» **TASK GOAL**: Where a line below holds the string "backlinks", count it; then give the total without any other words.

Records contained in a dataset:
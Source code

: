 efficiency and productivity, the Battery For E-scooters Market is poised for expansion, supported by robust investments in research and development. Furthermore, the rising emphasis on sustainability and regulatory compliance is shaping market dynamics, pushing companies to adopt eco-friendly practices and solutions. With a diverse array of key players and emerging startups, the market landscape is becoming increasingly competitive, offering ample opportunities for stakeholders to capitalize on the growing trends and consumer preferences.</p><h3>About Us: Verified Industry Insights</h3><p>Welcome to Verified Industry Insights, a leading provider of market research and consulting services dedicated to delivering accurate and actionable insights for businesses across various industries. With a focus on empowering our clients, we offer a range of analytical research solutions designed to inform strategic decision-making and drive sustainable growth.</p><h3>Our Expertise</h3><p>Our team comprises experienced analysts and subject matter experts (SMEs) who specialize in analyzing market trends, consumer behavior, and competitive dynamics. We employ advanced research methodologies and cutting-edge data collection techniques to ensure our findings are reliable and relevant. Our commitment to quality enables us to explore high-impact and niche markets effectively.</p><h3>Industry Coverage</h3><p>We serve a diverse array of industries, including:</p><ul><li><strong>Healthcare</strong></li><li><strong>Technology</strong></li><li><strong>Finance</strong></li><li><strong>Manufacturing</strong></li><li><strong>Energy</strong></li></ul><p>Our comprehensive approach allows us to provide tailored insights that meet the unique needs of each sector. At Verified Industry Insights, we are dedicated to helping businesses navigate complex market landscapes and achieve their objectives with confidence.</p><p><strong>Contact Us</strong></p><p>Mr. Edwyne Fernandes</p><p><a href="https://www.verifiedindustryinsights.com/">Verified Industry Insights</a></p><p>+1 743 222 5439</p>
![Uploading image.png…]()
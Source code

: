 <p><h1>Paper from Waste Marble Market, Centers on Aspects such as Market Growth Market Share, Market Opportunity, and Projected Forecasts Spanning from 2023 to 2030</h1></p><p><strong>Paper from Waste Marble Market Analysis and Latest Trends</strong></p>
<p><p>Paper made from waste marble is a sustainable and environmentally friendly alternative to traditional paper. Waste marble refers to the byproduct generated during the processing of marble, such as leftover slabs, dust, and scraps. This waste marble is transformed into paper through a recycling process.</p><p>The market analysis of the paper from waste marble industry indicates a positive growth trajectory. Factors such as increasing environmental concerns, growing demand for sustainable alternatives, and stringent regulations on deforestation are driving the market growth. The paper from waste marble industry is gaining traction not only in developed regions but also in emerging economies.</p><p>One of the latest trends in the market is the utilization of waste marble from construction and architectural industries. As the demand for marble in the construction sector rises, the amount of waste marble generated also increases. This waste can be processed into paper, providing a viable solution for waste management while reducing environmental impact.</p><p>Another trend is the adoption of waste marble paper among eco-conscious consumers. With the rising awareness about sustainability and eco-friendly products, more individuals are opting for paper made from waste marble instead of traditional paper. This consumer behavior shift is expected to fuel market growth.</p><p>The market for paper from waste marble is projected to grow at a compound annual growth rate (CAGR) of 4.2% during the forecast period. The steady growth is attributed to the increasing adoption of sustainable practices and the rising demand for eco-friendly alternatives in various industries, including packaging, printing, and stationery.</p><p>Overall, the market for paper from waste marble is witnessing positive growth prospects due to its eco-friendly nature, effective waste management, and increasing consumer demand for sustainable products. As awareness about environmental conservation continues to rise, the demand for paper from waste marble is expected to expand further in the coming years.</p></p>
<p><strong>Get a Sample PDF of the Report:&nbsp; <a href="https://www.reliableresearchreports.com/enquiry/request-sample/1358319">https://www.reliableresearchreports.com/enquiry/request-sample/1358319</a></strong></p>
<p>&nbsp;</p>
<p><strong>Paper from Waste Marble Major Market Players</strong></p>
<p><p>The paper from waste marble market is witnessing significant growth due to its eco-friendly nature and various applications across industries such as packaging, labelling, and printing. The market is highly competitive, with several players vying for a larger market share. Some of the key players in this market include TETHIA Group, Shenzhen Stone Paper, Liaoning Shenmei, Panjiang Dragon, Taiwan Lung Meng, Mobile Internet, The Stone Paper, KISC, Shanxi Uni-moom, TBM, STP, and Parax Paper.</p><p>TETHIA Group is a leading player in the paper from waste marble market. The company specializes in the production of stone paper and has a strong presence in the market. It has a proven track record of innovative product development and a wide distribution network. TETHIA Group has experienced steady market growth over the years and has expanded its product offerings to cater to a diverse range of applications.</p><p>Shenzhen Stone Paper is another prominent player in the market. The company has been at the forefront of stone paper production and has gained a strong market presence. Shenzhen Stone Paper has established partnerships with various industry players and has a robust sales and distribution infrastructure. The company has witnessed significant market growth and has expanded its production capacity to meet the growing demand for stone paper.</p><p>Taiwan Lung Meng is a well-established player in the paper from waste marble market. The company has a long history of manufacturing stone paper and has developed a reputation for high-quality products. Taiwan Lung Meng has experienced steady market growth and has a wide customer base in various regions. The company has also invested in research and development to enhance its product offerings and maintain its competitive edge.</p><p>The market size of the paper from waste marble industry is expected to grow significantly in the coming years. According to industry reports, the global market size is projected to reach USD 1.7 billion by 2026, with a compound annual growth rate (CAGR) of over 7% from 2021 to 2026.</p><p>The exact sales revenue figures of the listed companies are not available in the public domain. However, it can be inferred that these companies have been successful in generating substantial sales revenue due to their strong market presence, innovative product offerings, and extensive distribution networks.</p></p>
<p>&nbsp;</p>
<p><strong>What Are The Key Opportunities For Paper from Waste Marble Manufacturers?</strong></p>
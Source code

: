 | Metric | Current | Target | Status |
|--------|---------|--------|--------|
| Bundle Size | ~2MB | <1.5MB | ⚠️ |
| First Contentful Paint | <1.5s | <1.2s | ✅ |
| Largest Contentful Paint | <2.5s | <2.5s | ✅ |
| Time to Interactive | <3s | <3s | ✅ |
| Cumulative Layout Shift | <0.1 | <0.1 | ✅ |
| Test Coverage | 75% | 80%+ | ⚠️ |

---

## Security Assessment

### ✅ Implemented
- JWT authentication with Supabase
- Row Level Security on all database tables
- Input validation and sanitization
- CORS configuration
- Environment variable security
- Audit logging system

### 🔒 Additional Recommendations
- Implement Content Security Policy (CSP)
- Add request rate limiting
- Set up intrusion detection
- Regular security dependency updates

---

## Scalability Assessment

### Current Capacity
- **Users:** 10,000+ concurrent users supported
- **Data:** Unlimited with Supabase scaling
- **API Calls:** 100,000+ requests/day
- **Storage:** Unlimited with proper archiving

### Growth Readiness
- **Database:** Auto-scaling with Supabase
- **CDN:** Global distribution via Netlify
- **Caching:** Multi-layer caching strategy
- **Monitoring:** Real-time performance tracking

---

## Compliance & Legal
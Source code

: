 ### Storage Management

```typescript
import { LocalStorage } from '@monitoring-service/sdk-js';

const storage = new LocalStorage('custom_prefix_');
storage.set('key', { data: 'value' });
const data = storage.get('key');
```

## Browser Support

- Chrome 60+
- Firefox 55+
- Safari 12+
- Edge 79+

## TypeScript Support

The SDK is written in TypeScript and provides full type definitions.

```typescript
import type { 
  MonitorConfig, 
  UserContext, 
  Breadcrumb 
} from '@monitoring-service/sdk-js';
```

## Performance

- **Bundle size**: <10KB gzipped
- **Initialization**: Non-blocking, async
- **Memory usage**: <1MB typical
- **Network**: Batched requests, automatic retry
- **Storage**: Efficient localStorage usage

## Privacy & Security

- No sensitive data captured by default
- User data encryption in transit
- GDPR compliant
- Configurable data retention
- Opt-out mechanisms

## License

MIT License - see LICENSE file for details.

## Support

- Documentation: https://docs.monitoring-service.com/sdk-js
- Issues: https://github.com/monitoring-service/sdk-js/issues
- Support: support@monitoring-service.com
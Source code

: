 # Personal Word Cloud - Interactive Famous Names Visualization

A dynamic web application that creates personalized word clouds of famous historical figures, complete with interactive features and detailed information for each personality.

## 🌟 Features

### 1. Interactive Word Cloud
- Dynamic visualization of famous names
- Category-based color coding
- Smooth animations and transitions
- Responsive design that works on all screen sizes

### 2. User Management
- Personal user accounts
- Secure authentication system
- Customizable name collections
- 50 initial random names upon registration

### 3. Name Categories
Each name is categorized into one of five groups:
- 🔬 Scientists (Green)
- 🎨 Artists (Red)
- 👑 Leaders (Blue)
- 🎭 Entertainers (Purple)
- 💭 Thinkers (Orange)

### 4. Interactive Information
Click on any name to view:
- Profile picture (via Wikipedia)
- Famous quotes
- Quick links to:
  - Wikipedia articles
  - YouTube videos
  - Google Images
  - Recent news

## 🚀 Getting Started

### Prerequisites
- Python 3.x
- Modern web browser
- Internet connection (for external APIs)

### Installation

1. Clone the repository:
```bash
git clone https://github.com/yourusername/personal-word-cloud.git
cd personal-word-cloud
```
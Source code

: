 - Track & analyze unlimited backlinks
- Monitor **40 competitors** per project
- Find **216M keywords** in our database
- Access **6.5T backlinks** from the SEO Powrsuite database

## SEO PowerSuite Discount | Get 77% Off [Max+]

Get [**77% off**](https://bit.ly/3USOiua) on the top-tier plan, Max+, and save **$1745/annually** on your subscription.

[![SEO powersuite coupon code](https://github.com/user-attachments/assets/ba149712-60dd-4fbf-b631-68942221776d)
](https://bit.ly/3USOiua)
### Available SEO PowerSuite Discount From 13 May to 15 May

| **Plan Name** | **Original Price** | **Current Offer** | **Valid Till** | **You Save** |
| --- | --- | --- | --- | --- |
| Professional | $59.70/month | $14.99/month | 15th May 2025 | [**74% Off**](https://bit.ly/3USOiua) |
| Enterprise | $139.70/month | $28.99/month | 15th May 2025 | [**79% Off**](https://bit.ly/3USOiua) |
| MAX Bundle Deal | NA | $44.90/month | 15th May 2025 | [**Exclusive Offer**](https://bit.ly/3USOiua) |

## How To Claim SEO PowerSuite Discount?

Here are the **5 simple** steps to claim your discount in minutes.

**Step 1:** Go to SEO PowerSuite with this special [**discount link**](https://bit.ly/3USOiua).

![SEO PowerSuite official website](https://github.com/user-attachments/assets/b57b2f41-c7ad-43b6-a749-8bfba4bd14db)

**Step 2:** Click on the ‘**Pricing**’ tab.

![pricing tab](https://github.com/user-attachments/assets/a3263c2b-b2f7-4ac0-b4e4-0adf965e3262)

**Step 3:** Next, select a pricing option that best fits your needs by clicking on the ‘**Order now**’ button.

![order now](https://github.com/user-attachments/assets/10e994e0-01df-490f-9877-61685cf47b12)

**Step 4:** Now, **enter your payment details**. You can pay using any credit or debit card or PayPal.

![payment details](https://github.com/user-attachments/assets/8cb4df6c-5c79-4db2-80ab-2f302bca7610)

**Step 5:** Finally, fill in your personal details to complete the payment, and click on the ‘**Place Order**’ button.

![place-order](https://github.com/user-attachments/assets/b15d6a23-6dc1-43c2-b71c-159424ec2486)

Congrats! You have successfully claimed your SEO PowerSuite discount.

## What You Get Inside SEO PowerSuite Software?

» **SOLUTION FOR THIS EXERCISE**: 2